بِسْــــــــــــــــــمِ اللهِ الرَّحْمَنِ الرَّحِيْمِ
Kajian Ahad – Doha
Membahas: Mulakhas Fiqhi – Syaikh Shalih bin Fauzan Al Fauzan 𝓱𝓪𝓯𝓲𝔃𝓱𝓪𝓱𝓾𝓵𝓵𝓪𝓱
Bersama Ustadz Hanafi Abu Arify, Lc 𝓱𝓪𝓯𝓲𝔃𝓱𝓪𝓱𝓾𝓵𝓵𝓪𝓱
Pertemuan: Doha, 6 Rabi’ul Akhir 1447 / 28 September 2025
KITAB SHALAT
Bab Tentang Hukum-hukum Jenazah | Bagian Ke-3
Pertama:
Hukum-hukum Terkait Dengan Orang Sakit Dan Orang Sekarat
ANJURAN UNTUK BERWASIAT
Bagi orang yang sakit, disunnahkan untuk berwasiat atau berpesan agar sebagian hartanya disumbangkan untuk kebaikan. Ia juga harus berpesan seputar hartanya, hutang-hutangnya, juga titipan dan amanah orang yang ada padanya. Ini dianjurkan, bahkan bagi orang yang masih segar bugar, berdasarkan sabda Nabi ﷺ:
عَنِ ابْنِ عُمَرَ أَنَّ رَسُولَ اللهِ صَلَّى اللهُ عَلَيْهِ وَسَلَّمَ قَالَ مَا حَقُّ امْرِئٍ مُسْلِمٍ لَهُ شَىْءٌ يُرِيدُ أَنْ يُوصِىَ فِيهِ يَبِيتُ لَيْلَتَيْنِ إِلاَّ وَوَصِيَّتُهُ مَكْتُوبَةٌ عِنْدَهُ [رواه مسلم].
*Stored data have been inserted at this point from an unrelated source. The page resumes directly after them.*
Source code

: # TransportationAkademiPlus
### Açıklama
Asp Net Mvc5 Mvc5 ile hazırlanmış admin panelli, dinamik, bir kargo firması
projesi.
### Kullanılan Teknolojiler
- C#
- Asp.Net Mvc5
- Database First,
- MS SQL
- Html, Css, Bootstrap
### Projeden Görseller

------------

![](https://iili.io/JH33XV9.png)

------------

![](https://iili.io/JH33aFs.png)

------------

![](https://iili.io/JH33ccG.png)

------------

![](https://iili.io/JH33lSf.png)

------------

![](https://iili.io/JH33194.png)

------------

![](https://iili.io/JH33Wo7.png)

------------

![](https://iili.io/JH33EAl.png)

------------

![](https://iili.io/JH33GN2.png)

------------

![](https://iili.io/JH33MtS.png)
“Tidak patut bagi seorang muslim bermalam hingga dua malam, sementara dia mempunyai sesuatu yang hendak diwasiatkan, kecuali seharusnya wasiatnya telah tertulis di sisinya.” Muttafaqun ‘alaih dari Ibnu Umar. Diriwayatkan oleh al Bukhari (no. 2738)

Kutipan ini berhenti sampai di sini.